**Work instructions:** Count the lines in the entries that contain the string "texttt". State nothing but the number.
----------------
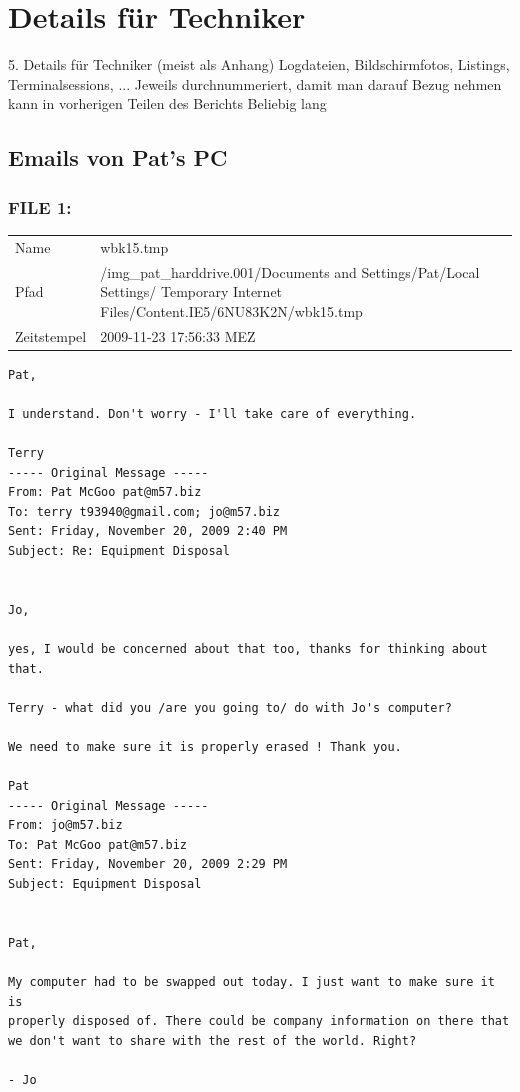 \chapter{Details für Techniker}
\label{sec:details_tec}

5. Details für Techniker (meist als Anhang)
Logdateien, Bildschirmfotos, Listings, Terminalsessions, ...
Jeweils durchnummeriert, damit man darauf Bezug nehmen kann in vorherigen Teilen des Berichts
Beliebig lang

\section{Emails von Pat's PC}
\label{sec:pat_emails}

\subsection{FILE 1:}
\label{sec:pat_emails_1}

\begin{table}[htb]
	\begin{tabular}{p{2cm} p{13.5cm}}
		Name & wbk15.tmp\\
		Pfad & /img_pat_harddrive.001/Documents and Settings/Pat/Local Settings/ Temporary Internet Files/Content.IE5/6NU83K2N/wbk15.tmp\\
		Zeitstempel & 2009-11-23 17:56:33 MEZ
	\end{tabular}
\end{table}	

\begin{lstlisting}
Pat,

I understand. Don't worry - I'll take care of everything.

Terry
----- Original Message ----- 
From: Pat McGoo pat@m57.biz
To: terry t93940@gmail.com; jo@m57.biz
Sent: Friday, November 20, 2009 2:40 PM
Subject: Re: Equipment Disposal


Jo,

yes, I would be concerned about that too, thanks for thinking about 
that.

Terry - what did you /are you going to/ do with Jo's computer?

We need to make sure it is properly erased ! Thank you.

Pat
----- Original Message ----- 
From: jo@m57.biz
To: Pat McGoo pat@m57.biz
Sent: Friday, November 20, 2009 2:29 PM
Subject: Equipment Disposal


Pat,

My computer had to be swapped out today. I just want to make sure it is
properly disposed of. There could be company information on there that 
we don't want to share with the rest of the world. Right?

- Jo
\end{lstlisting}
----------------
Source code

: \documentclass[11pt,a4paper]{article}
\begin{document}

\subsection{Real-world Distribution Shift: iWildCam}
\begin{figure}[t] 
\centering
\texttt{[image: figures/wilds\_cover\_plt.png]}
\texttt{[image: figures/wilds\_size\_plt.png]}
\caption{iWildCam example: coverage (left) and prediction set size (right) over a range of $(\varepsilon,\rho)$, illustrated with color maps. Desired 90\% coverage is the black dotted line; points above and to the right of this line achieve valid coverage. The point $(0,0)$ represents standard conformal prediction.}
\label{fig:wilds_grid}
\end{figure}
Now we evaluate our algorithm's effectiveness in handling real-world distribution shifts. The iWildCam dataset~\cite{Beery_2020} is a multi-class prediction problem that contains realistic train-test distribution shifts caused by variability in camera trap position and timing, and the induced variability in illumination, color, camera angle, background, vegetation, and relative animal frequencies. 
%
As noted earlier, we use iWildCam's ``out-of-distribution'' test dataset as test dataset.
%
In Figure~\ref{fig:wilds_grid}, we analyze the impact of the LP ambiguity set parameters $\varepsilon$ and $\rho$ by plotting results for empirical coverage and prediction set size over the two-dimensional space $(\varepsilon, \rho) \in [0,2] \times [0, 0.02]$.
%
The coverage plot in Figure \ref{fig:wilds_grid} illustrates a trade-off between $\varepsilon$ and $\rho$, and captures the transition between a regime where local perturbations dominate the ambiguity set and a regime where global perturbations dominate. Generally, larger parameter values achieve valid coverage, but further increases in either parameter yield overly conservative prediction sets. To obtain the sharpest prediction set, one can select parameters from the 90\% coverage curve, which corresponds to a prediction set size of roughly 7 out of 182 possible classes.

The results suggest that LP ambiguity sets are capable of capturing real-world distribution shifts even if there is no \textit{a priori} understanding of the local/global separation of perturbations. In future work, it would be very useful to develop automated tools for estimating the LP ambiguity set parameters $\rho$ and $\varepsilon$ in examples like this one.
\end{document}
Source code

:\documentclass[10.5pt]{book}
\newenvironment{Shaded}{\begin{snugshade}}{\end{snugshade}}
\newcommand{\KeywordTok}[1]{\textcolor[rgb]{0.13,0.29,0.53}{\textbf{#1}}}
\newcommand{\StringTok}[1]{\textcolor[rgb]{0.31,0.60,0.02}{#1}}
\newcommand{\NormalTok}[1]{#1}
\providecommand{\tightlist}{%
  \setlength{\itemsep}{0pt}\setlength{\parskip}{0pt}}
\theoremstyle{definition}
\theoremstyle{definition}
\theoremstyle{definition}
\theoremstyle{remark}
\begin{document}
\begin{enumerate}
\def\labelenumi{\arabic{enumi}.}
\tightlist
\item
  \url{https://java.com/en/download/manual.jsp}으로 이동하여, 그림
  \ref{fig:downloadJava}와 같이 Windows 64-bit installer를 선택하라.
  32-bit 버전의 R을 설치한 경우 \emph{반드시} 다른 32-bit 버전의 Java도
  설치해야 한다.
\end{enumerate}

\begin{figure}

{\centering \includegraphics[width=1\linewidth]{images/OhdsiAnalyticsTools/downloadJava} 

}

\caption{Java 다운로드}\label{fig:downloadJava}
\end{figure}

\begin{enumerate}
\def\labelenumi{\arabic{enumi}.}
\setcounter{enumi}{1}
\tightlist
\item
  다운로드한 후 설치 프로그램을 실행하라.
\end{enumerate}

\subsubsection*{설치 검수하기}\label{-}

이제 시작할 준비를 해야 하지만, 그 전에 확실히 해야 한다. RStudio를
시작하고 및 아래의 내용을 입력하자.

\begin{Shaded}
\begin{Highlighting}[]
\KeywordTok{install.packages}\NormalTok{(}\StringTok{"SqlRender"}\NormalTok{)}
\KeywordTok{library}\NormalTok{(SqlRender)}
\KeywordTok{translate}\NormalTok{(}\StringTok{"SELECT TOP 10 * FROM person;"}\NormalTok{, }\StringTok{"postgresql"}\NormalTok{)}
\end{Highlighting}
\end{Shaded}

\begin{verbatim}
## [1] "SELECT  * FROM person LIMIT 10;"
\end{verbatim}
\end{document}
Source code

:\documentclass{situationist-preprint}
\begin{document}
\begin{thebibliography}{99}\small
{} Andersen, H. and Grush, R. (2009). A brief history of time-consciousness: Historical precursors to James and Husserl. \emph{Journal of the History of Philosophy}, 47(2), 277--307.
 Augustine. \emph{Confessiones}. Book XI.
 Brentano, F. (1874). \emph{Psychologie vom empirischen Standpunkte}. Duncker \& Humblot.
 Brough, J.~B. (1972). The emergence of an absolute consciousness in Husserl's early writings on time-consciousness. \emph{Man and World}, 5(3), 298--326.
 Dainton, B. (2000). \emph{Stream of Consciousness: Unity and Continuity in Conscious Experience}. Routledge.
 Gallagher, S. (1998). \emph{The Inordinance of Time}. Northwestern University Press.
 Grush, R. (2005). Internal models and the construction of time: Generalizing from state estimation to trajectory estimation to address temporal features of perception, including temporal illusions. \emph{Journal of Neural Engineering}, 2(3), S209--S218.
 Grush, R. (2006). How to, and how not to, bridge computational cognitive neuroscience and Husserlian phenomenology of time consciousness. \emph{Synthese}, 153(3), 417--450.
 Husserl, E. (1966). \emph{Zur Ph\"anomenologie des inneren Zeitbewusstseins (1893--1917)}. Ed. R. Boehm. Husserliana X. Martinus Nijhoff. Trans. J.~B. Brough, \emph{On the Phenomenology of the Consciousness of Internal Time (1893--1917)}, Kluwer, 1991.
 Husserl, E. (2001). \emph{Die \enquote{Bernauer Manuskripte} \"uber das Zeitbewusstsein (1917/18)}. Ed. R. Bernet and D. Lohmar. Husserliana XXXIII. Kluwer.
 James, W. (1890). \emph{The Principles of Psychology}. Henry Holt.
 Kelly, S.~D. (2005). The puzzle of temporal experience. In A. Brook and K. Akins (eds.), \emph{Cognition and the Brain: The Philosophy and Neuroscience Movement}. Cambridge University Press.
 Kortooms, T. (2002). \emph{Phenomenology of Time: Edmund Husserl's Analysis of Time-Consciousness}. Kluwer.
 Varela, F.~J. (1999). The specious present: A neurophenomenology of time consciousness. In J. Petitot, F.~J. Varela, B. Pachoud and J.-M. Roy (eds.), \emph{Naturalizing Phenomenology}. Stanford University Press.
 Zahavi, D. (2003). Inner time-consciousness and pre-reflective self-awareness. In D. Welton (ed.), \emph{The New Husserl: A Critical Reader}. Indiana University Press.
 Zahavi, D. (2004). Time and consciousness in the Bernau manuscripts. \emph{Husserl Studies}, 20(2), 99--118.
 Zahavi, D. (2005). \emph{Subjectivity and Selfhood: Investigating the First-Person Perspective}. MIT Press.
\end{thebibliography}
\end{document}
----------------
**Your solution:** 2